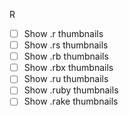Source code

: R
- [ ] Show .r thumbnails
- [ ] Show .rs thumbnails
- [ ] Show .rb thumbnails
- [ ] Show .rbx thumbnails
- [ ] Show .ru thumbnails
- [ ] Show .ruby thumbnails
- [ ] Show .rake thumbnails
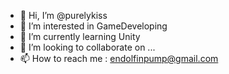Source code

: - 👋 Hi, I’m @purelykiss
- 👀 I’m interested in GameDeveloping
- 🌱 I’m currently learning Unity
- 💞️ I’m looking to collaborate on ...
- 📫 How to reach me : endolfinpump@gmail.com

<!---
purelykiss/purelykiss is a ✨ special ✨ repository because its `README.md` (this file) appears on your GitHub profile.
You can click the Preview link to take a look at your changes.
--->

_ASSIGNMENT_: Reproduce exactly every line between the line with "You can click" and the last line of the records above, both included.

_TASK OUTPUT_:
You can click the Preview link to take a look at your changes.
--->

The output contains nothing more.